INDIANAPOLIS — Rich MacDonald was just a kid, trying to find his dad’s race number on the big screen through the flames and black mushroom clouds choking the track.
Only 6 years old, MacDonald, his grandfather and uncle had gone to the LA Sports Arena to watch the 1964 Indianapolis 500 live on closed-circuit television. Just two laps into the race, there was a fiery wreck and it was clear something had gone horribly wrong at Indianapolis Motor Speedway.
Rich MacDonald still remembers trying to find out if his father, American road racing champion Dave MacDonald, was in the wreckage.
“I really didn’t get it. There was lots of fire, lots of smoke,” MacDonald said. “I remember seeing little clues. I knew my father’s number was 83. And 83 was up there. My grandfather grabbed my uncle and me out of the stadium and into the lobby area. I knew at that point there was a problem.”
MacDonald would die later that afternoon and driver Eddie Sachs also was killed, a grisly reminder that the race has always been a life-and-death business.
Yes, the Indy 500 is “The Greatest Spectacle In Racing,” and Mario and Dario and milk and balloons have built an event steeped in festive tradition as it prepares to celebrate its centennial this weekend. But the race is also marked by tragedy. Just 12 laps into the inaugural race in 1911, mechanic Sam Dickson became the first to die and he certainly wasn’t the last.
Drivers, mechanics, fans, even a little boy standing across the street from the track long ago — all are part of the 500’s saddest chapter, painful memories of just how dangerous racing on the bricks and asphalt has been over the years.
At least 66 people have died because of auto racing since 1909 at the site, including 40 drivers, 14 mechanics and nine spectators. The 1930s was by far the deadliest decade with 21 deaths, while the ‘50s and ‘60s each saw eight people perish.
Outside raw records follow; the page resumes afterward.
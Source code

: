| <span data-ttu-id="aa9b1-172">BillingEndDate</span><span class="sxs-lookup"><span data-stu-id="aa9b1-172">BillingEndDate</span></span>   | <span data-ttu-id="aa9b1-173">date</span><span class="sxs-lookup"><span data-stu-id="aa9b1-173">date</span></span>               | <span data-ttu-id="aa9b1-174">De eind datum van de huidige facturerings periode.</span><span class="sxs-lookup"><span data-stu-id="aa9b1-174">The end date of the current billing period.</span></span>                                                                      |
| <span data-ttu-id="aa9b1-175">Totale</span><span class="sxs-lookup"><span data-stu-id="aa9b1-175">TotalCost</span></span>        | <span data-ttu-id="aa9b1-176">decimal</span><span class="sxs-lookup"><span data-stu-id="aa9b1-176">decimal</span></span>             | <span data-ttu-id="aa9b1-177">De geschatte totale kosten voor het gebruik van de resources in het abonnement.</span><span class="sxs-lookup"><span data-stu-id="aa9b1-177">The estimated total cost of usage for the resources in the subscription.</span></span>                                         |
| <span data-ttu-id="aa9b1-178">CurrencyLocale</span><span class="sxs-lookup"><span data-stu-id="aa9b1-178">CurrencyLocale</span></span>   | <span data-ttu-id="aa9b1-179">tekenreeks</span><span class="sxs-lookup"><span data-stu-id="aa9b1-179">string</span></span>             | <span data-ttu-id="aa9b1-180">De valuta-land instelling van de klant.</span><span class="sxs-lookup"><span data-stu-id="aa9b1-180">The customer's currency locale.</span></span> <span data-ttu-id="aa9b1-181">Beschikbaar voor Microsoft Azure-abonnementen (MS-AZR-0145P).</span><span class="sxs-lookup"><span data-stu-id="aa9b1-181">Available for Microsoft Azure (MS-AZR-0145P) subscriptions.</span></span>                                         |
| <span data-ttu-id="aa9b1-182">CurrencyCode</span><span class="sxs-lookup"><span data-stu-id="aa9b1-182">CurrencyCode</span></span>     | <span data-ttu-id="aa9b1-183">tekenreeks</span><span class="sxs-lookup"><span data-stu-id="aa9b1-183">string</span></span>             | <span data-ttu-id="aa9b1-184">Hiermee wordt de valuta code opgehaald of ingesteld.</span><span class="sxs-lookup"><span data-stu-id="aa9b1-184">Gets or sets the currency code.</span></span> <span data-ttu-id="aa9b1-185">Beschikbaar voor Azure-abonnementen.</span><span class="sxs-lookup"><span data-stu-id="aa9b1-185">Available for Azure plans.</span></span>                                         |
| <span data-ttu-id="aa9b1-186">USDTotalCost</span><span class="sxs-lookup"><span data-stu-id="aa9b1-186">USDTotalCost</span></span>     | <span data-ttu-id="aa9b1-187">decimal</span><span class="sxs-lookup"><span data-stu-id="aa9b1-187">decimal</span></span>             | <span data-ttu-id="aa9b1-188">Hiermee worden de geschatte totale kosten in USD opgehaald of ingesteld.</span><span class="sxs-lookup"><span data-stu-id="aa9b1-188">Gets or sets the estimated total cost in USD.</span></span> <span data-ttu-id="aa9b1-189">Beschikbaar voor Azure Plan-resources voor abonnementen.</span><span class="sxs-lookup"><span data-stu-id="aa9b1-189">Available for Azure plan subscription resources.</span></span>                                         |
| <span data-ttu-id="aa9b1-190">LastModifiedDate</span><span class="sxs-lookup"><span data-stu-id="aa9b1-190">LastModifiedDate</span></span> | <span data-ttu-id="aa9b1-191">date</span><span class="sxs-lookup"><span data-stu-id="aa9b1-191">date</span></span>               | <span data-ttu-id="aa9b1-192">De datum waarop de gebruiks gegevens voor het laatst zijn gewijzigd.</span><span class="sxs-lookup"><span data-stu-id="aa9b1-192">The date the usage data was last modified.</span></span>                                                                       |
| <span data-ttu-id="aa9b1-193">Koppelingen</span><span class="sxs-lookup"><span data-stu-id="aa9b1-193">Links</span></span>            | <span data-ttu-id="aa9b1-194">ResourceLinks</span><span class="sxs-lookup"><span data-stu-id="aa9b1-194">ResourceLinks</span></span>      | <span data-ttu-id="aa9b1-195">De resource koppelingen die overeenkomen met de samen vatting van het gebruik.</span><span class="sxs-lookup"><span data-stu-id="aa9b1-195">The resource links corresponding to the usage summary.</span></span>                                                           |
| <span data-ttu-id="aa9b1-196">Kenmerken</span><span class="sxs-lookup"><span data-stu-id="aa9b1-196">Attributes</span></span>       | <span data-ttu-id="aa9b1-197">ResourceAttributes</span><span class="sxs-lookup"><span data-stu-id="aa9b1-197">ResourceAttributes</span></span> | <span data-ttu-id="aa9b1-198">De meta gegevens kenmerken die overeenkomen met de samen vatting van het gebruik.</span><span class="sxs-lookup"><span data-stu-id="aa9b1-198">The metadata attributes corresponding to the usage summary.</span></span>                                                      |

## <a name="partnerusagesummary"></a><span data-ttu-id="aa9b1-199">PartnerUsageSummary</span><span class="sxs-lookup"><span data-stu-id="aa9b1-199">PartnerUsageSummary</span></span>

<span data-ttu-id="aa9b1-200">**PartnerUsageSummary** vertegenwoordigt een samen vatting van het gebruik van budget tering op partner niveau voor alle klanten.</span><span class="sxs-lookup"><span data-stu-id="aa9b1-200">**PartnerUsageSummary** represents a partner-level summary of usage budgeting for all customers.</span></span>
Back in ‘64, Dave MacDonald had lost control of his car and slammed into the inside wall. His car exploded into a fireball and slid back onto the track. Sachs hit MacDonald’s car head-on, and he was killed instantly, the track engulfed in so much fire and black clouds that it looked at IMS like a small town had burned down.
Nearly 2,000 miles away, Rich MacDonald tried to flip on a TV and watch the rest of the Indy 500 that would be won by A.J. Foyt. More than 50 friends and relatives had gathered at the family home in El Monte, California, many trying to give comfort to Rich and a younger sister.
MacDonald’s mother, Sherry, was at the track that day. Afterward, she withdrew from the racing community and could not imagine the idea of visiting the track again — until this year.
Rich MacDonald and Sherry; Sachs’ son, Eddie III, and Angela Savage, daughter of Swede Savage, the last driver to die in the race (1973), will all travel to the speedway this week and hope to pose for a group photo on the track. Angela Savage was born three months after her father died.
MacDonald said the group hopes to walk on the famed track and find a spot to honor their fathers — and do it with a smile. “We all had a loved one that was killed here, but it’s not going to define our lives,” Rich MacDonald said.